• [EXERCISE PROMPT] The data below contains pictures, which are to be skipped; the lines starting at the line with "## Funcionalidades" and ending at the line with "knowledge regarding CRUD." are to be output exactly, both ends included.

• [DATA TO USE]
↓↓↓
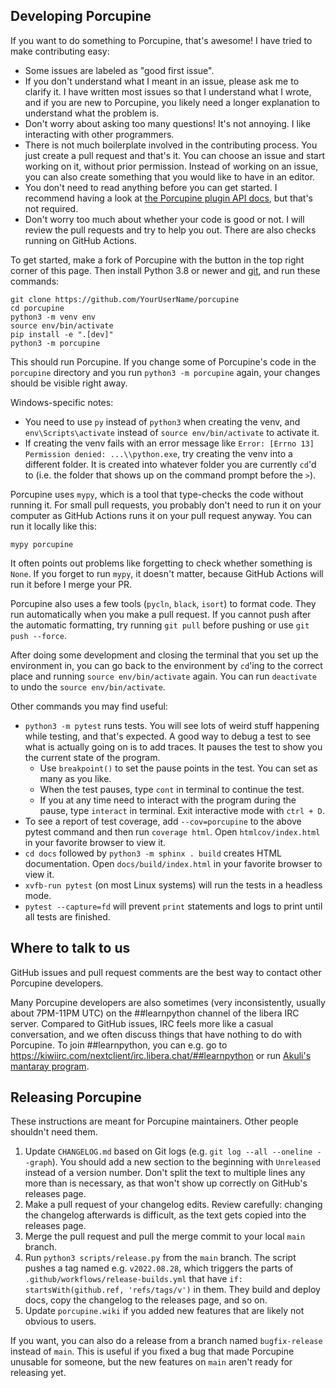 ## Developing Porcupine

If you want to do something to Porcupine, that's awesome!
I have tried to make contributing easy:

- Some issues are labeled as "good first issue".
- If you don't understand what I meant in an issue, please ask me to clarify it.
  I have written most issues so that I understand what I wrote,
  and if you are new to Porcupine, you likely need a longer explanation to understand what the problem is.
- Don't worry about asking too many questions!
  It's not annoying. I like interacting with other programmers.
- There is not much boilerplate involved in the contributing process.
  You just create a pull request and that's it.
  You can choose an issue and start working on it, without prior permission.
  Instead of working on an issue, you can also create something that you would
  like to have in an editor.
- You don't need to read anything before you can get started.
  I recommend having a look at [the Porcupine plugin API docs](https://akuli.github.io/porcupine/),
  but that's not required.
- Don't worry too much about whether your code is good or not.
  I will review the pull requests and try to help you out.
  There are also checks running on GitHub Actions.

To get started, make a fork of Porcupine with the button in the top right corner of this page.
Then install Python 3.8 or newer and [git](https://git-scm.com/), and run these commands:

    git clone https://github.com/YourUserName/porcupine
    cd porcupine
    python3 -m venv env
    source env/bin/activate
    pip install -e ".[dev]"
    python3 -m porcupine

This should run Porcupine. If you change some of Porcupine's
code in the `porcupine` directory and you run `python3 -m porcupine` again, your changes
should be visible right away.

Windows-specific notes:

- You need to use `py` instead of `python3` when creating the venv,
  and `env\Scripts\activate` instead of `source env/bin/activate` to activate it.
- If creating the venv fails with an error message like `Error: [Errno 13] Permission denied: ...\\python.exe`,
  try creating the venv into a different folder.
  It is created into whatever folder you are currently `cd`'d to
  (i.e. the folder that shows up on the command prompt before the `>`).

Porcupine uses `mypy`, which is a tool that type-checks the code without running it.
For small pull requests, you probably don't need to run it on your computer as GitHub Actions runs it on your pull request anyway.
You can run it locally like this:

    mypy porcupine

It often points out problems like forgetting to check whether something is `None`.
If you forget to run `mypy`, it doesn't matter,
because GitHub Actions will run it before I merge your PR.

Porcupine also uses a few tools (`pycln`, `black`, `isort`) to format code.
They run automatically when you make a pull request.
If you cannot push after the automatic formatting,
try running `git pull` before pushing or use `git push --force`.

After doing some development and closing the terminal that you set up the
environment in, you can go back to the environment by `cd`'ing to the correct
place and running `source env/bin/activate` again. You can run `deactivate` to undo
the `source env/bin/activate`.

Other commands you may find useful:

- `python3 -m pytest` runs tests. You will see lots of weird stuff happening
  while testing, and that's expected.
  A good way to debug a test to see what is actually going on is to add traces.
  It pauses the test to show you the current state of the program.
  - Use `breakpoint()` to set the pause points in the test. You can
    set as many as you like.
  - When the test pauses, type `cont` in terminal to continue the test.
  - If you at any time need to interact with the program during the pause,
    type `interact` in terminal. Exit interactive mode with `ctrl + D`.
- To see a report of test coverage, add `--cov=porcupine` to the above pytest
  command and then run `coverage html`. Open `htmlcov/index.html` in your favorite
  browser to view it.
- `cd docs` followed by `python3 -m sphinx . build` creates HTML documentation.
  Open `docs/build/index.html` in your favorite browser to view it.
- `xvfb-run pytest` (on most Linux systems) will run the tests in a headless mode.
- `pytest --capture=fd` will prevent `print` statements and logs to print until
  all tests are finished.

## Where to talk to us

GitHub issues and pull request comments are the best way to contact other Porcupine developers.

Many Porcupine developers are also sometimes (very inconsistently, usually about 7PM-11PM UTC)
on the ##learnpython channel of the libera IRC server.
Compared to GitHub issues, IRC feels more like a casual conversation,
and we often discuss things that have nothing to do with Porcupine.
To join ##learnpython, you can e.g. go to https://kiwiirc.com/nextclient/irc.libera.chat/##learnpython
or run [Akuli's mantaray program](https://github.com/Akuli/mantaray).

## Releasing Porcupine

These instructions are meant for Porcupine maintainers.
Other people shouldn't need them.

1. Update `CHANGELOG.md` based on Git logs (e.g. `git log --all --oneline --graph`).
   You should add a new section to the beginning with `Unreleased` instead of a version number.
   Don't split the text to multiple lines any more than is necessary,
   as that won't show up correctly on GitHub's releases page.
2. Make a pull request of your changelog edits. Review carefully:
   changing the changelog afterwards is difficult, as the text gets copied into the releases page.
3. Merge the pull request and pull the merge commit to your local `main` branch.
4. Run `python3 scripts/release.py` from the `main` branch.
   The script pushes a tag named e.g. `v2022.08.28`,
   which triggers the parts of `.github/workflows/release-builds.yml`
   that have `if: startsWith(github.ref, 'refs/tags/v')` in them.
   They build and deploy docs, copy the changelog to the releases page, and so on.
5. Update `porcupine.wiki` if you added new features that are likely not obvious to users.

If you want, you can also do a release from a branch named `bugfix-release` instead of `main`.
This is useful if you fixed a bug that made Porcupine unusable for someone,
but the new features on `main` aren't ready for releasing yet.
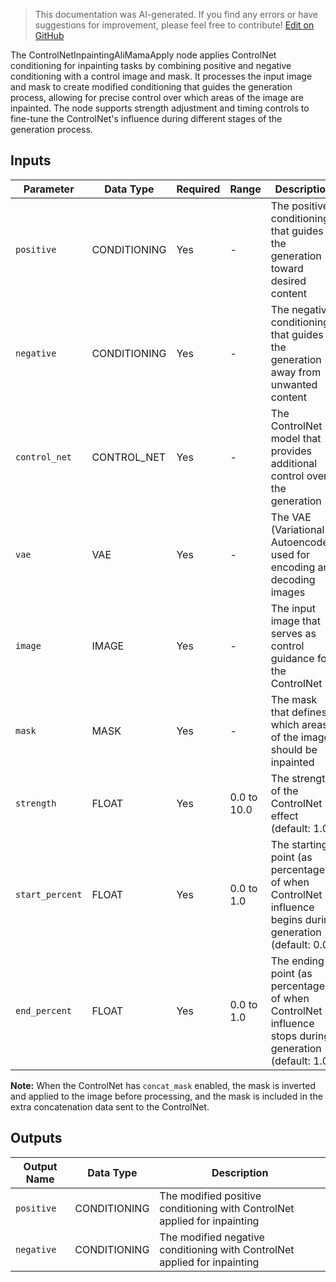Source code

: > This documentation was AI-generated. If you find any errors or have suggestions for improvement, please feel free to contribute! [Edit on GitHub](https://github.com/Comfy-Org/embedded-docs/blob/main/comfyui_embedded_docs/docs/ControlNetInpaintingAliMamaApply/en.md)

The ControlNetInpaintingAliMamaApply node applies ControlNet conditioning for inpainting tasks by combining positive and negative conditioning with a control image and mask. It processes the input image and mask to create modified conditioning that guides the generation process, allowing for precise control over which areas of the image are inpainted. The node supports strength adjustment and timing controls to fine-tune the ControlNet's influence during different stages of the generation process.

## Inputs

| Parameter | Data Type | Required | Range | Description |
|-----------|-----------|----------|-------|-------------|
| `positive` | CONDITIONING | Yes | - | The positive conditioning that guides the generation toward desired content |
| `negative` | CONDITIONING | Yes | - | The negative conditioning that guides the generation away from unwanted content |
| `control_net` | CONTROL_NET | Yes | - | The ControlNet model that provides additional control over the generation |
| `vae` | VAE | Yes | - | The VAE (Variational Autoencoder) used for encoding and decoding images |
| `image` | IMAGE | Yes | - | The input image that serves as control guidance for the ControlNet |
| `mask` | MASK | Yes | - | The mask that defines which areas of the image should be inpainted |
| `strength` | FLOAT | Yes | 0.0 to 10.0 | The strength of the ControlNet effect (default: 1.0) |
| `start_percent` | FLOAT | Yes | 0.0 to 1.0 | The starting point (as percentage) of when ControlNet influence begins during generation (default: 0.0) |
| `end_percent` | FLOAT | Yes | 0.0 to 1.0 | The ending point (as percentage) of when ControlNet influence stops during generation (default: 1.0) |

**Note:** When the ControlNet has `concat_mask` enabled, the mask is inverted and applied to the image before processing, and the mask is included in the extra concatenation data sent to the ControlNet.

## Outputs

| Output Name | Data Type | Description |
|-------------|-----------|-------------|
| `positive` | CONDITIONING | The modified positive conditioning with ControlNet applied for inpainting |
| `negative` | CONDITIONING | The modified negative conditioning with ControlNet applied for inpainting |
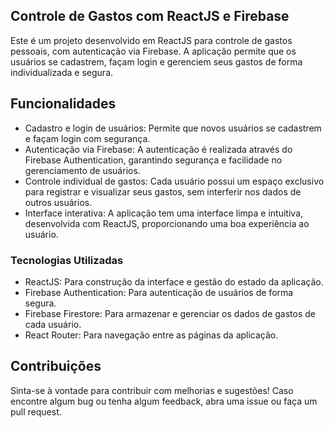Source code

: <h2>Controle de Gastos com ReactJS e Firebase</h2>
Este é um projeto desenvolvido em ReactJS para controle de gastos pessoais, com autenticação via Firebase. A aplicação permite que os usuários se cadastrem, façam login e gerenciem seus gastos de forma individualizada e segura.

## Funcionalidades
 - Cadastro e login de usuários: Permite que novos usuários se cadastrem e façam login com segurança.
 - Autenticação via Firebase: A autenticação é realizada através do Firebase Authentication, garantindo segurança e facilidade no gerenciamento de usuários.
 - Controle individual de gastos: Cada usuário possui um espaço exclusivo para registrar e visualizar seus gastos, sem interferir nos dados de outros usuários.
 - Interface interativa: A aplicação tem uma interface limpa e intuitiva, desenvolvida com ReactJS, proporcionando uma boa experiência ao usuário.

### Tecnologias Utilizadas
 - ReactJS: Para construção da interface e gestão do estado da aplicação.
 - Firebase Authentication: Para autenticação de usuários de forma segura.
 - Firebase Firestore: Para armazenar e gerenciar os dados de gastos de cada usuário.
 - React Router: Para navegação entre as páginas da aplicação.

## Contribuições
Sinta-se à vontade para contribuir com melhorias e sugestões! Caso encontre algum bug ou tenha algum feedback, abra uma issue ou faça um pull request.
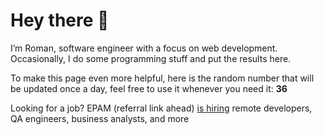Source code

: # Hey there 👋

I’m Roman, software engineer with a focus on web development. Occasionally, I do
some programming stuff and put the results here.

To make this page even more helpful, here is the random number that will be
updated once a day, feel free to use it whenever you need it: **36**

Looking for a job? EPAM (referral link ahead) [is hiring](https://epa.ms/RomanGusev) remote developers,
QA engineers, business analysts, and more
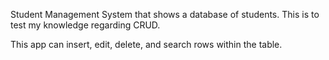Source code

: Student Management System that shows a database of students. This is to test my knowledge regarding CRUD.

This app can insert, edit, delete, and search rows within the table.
↑↑↑
• [EXERCISE OUTPUT]
## Funcionalidades
 - Cadastro e login de usuários: Permite que novos usuários se cadastrem e façam login com segurança.
 - Autenticação via Firebase: A autenticação é realizada através do Firebase Authentication, garantindo segurança e facilidade no gerenciamento de usuários.
 - Controle individual de gastos: Cada usuário possui um espaço exclusivo para registrar e visualizar seus gastos, sem interferir nos dados de outros usuários.
 - Interface interativa: A aplicação tem uma interface limpa e intuitiva, desenvolvida com ReactJS, proporcionando uma boa experiência ao usuário.

### Tecnologias Utilizadas
 - ReactJS: Para construção da interface e gestão do estado da aplicação.
 - Firebase Authentication: Para autenticação de usuários de forma segura.
 - Firebase Firestore: Para armazenar e gerenciar os dados de gastos de cada usuário.
 - React Router: Para navegação entre as páginas da aplicação.

## Contribuições
Sinta-se à vontade para contribuir com melhorias e sugestões! Caso encontre algum bug ou tenha algum feedback, abra uma issue ou faça um pull request.
Source code

: # Hey there 👋

I’m Roman, software engineer with a focus on web development. Occasionally, I do
some programming stuff and put the results here.

To make this page even more helpful, here is the random number that will be
updated once a day, feel free to use it whenever you need it: **36**

Looking for a job? EPAM (referral link ahead) [is hiring](https://epa.ms/RomanGusev) remote developers,
QA engineers, business analysts, and more
Source code

: Student Management System that shows a database of students. This is to test my knowledge regarding CRUD.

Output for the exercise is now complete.